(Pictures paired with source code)

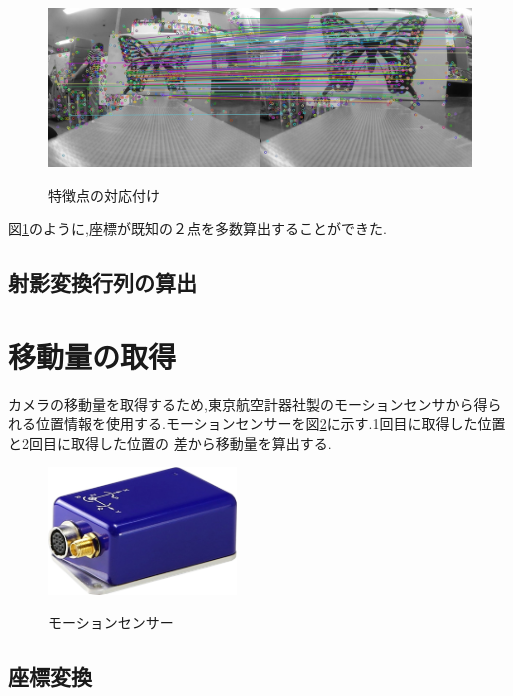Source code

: \documentclass[12pt,oneside]{sotsuken_paper}
\begin{document}
\begin{figure}[htp]
 \begin{center}
  \includegraphics[width=120mm]{img/soft/chou.png}
 　\caption{特徴点の対応付け}
  \label{fig:chou}%
 \end{center}
\end{figure}

図\ref{fig:chou}のように,座標が既知の２点を多数算出することができた.

\subsection{射影変換行列の算出}
\section{移動量の取得}
カメラの移動量を取得するため,東京航空計器社製のモーションセンサから得られる位置情報を使用する.モーションセンサーを図\ref{fig:motion}に示す.1回目に取得した位置と2回目に取得した位置の
差から移動量を算出する.

\begin{figure}[htp]
 \begin{center}
  \includegraphics[width=50mm]{img/soft/motion.jpg}
 　\caption{モーションセンサー}
  \label{fig:motion}%
 \end{center}
\end{figure}

\subsection{座標変換}
\end{document}

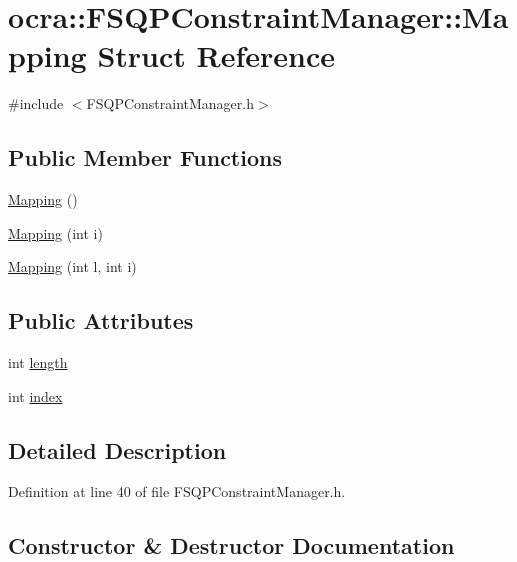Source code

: \hypertarget{structocra_1_1FSQPConstraintManager_1_1Mapping}{}\section{ocra\+:\+:F\+S\+Q\+P\+Constraint\+Manager\+:\+:Mapping Struct Reference}
\label{structocra_1_1FSQPConstraintManager_1_1Mapping}


{\ttfamily \#include $<$F\+S\+Q\+P\+Constraint\+Manager.\+h$>$}

\subsection*{Public Member Functions}
\begin{DoxyCompactItemize}
\item 
\hyperlink{structocra_1_1FSQPConstraintManager_1_1Mapping_a71f614869ea1169fad3e51545a6c2385}{Mapping} ()
\item 
\hyperlink{structocra_1_1FSQPConstraintManager_1_1Mapping_a167e78a7d81b7024c6d63743c7fd4b2a}{Mapping} (int i)
\item 
\hyperlink{structocra_1_1FSQPConstraintManager_1_1Mapping_a82a59fc4b00d863a2527e5265a965441}{Mapping} (int l, int i)
\end{DoxyCompactItemize}
\subsection*{Public Attributes}
\begin{DoxyCompactItemize}
\item 
int \hyperlink{structocra_1_1FSQPConstraintManager_1_1Mapping_a223da0da4c89d6cbc8d025a867943194}{length}
\item 
int \hyperlink{structocra_1_1FSQPConstraintManager_1_1Mapping_a10fd8eae295eb4d5f9dc4258b065275b}{index}
\end{DoxyCompactItemize}


\subsection{Detailed Description}


Definition at line 40 of file F\+S\+Q\+P\+Constraint\+Manager.\+h.



\subsection{Constructor \& Destructor Documentation}
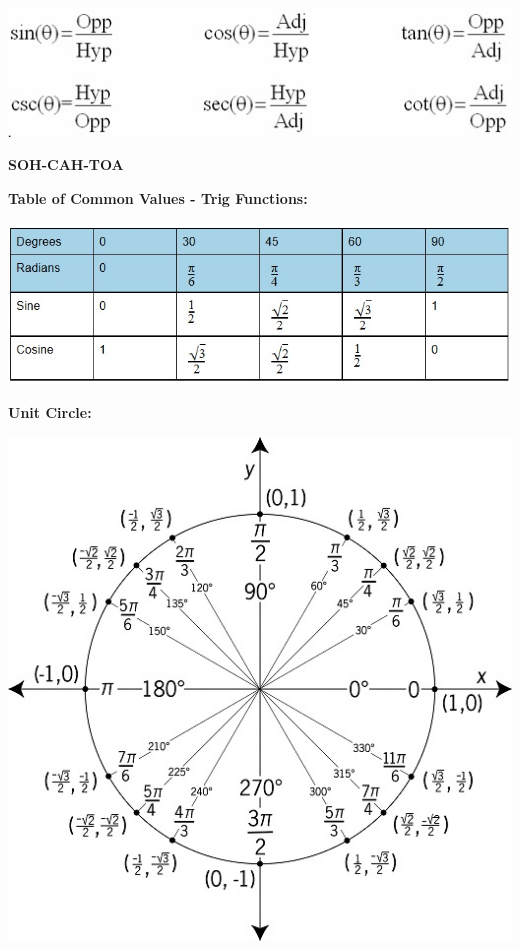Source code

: \documentclass[12pt]{article}
\begin{document}
\centerline{\includegraphics{TrigFunctionsTriangle.jpg}}

\centerline{\textbf{SOH-CAH-TOA}}
\vspace{2cm}
\textbf{Table of Common Values - Trig Functions:}

\centerline{\includegraphics{TrigFunctionsCommonAngles.jpg}}

\newpage

\textbf{Unit Circle:}

\centerline{\includegraphics{UnitCircle.jpg}}
\end{document}
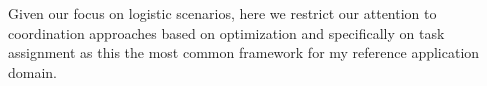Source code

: Given our focus on logistic scenarios, here we restrict our attention to coordination
approaches based on optimization and specifically on task assignment as this the most 
common framework for my reference application domain.







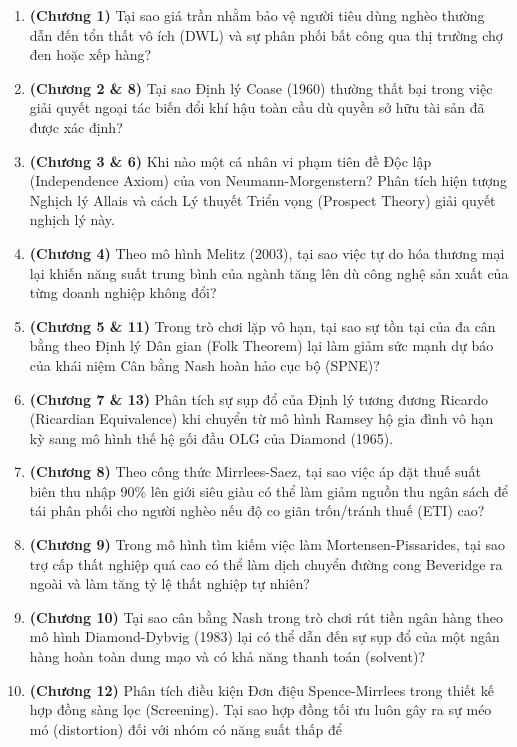 \documentclass[
]{article}
\providecommand{\tightlist}{%
  \setlength{\itemsep}{0pt}\setlength{\parskip}{0pt}}
\begin{document}
\begin{enumerate}
\def\labelenumi{\arabic{enumi}.}
\tightlist
\item
  \textbf{(Chương 1)} Tại sao giá trần nhằm bảo vệ người tiêu dùng nghèo
  thường dẫn đến tổn thất vô ích (DWL) và sự phân phối bất công qua thị
  trường chợ đen hoặc xếp hàng?
\item
  \textbf{(Chương 2 \& 8)} Tại sao Định lý Coase (1960) thường thất bại
  trong việc giải quyết ngoại tác biến đổi khí hậu toàn cầu dù quyền sở
  hữu tài sản đã được xác định?
\item
  \textbf{(Chương 3 \& 6)} Khi nào một cá nhân vi phạm tiên đề Độc lập
  (Independence Axiom) của von Neumann-Morgenstern? Phân tích hiện tượng
  Nghịch lý Allais và cách Lý thuyết Triển vọng (Prospect Theory) giải
  quyết nghịch lý này.
\item
  \textbf{(Chương 4)} Theo mô hình Melitz (2003), tại sao việc tự do hóa
  thương mại lại khiến năng suất trung bình của ngành tăng lên dù công
  nghệ sản xuất của từng doanh nghiệp không đổi?
\item
  \textbf{(Chương 5 \& 11)} Trong trò chơi lặp vô hạn, tại sao sự tồn
  tại của đa cân bằng theo Định lý Dân gian (Folk Theorem) lại làm giảm
  sức mạnh dự báo của khái niệm Cân bằng Nash hoàn hảo cục bộ (SPNE)?
\item
  \textbf{(Chương 7 \& 13)} Phân tích sự sụp đổ của Định lý tương đương
  Ricardo (Ricardian Equivalence) khi chuyển từ mô hình Ramsey hộ gia
  đình vô hạn kỳ sang mô hình thế hệ gối đầu OLG của Diamond (1965).
\item
  \textbf{(Chương 8)} Theo công thức Mirrlees-Saez, tại sao việc áp đặt
  thuế suất biên thu nhập 90\% lên giới siêu giàu có thể làm giảm nguồn
  thu ngân sách để tái phân phối cho người nghèo nếu độ co giãn
  trốn/tránh thuế (ETI) cao?
\item
  \textbf{(Chương 9)} Trong mô hình tìm kiếm việc làm
  Mortensen-Pissarides, tại sao trợ cấp thất nghiệp quá cao có thể làm
  dịch chuyển đường cong Beveridge ra ngoài và làm tăng tỷ lệ thất
  nghiệp tự nhiên?
\item
  \textbf{(Chương 10)} Tại sao cân bằng Nash trong trò chơi rút tiền
  ngân hàng theo mô hình Diamond-Dybvig (1983) lại có thể dẫn đến sự sụp
  đổ của một ngân hàng hoàn toàn dung mạo và có khả năng thanh toán
  (solvent)?
\item
  \textbf{(Chương 12)} Phân tích điều kiện Đơn điệu Spence-Mirrlees
  trong thiết kế hợp đồng sàng lọc (Screening). Tại sao hợp đồng tối ưu
  luôn gây ra sự méo mó (distortion) đối với nhóm có năng suất thấp để

\end{enumerate}
\end{document}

About this exercise -> Looking through the data above, copy out each line in which the string "thường" occurs.

Task result ->
  thường dẫn đến tổn thất vô ích (DWL) và sự phân phối bất công qua thị
  \textbf{(Chương 2 \& 8)} Tại sao Định lý Coase (1960) thường thất bại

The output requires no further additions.